[Source texts of formatted documents]
════════
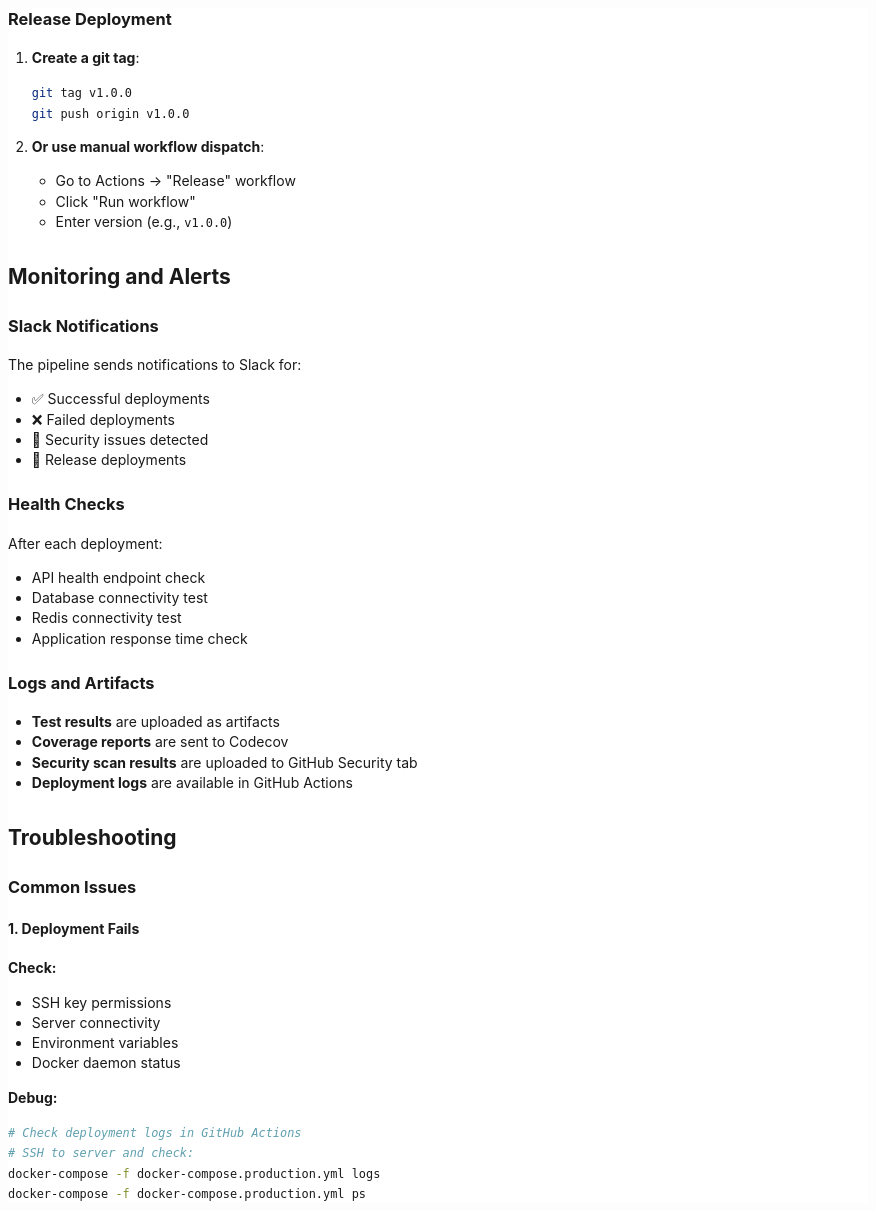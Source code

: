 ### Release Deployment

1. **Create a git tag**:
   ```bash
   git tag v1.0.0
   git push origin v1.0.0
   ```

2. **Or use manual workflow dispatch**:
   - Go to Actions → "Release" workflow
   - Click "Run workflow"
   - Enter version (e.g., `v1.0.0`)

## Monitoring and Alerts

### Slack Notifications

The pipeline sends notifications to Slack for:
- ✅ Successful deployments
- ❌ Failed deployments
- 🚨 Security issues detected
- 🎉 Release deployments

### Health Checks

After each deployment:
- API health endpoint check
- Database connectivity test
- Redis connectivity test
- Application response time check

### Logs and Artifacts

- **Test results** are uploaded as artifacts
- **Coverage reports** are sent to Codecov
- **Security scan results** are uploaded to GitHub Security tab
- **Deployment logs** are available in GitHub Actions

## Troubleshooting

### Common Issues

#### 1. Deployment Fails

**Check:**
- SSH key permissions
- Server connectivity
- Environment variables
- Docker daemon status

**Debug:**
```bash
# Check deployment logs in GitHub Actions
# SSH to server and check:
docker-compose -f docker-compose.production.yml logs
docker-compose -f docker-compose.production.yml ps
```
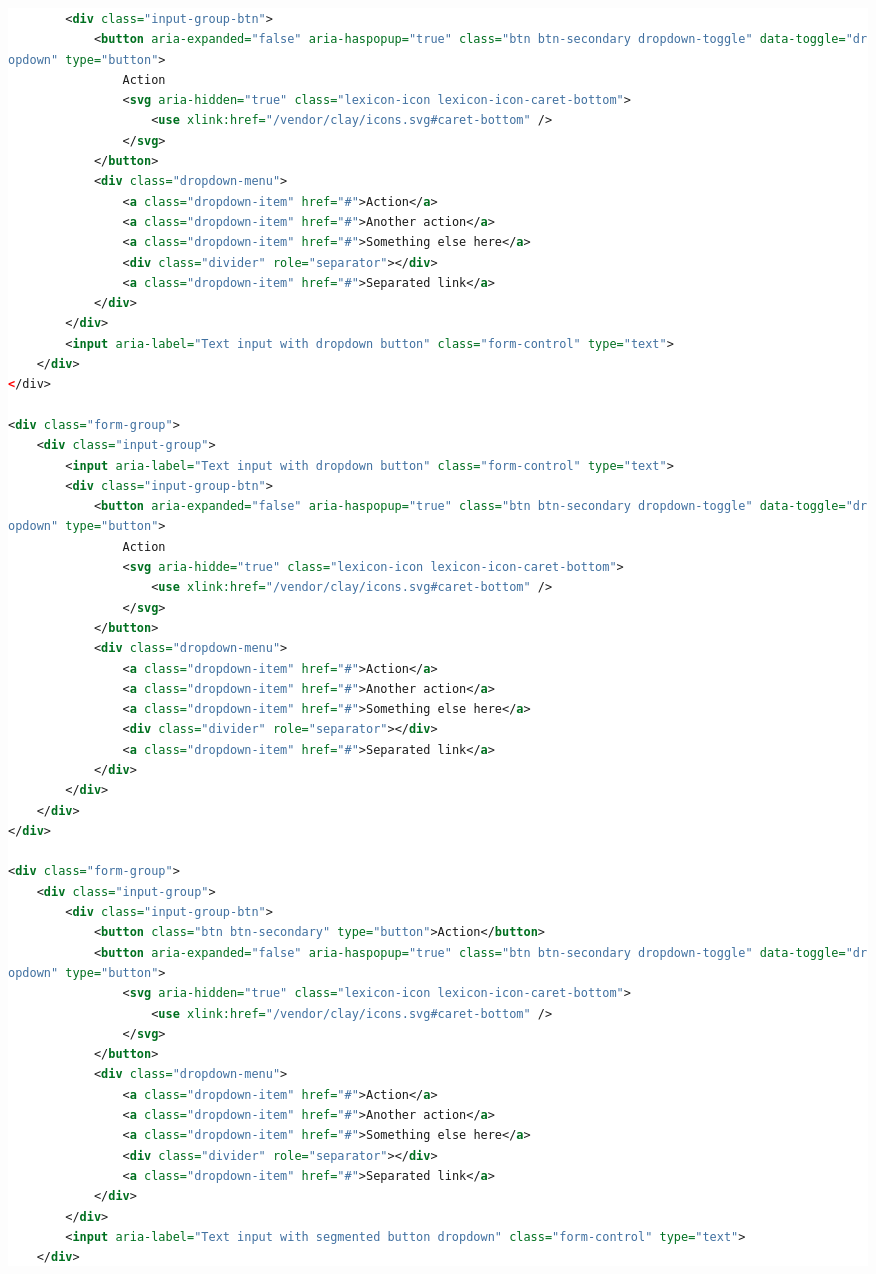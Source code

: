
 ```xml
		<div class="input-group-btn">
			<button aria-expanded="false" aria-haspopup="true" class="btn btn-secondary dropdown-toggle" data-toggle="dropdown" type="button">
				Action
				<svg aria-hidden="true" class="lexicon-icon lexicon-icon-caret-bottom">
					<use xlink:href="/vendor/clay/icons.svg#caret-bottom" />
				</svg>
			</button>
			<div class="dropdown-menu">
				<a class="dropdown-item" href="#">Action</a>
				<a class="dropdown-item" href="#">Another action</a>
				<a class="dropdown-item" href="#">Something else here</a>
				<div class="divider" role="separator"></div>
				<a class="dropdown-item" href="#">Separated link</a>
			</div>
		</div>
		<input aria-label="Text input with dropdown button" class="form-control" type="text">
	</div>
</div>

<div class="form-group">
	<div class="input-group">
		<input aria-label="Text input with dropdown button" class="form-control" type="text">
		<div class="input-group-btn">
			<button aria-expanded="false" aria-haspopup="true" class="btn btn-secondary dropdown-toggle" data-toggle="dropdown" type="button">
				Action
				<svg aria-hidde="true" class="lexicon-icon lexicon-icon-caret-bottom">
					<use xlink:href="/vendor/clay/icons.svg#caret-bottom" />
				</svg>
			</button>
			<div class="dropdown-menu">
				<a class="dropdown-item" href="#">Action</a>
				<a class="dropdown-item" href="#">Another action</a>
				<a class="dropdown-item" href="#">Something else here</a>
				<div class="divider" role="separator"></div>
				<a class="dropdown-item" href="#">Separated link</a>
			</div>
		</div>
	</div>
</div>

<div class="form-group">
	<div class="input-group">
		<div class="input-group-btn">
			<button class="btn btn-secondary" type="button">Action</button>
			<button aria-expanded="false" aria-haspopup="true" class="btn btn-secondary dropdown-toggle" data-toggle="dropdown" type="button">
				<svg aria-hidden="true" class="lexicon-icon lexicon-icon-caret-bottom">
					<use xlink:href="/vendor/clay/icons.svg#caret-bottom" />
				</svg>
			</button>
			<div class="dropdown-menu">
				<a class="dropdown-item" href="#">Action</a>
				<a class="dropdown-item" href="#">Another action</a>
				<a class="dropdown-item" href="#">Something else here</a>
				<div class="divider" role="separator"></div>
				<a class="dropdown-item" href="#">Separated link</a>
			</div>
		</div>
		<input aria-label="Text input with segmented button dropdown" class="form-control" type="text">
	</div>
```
════════
Among the entries above, the lines between the ones containing "- 🎉 Release deployments" and "- **Test results** are uploaded as artifacts", inclusive, are to be transcribed exactly. No other line is to be given.

- 🎉 Release deployments

### Health Checks

After each deployment:
- API health endpoint check
- Database connectivity test
- Redis connectivity test
- Application response time check

### Logs and Artifacts

- **Test results** are uploaded as artifacts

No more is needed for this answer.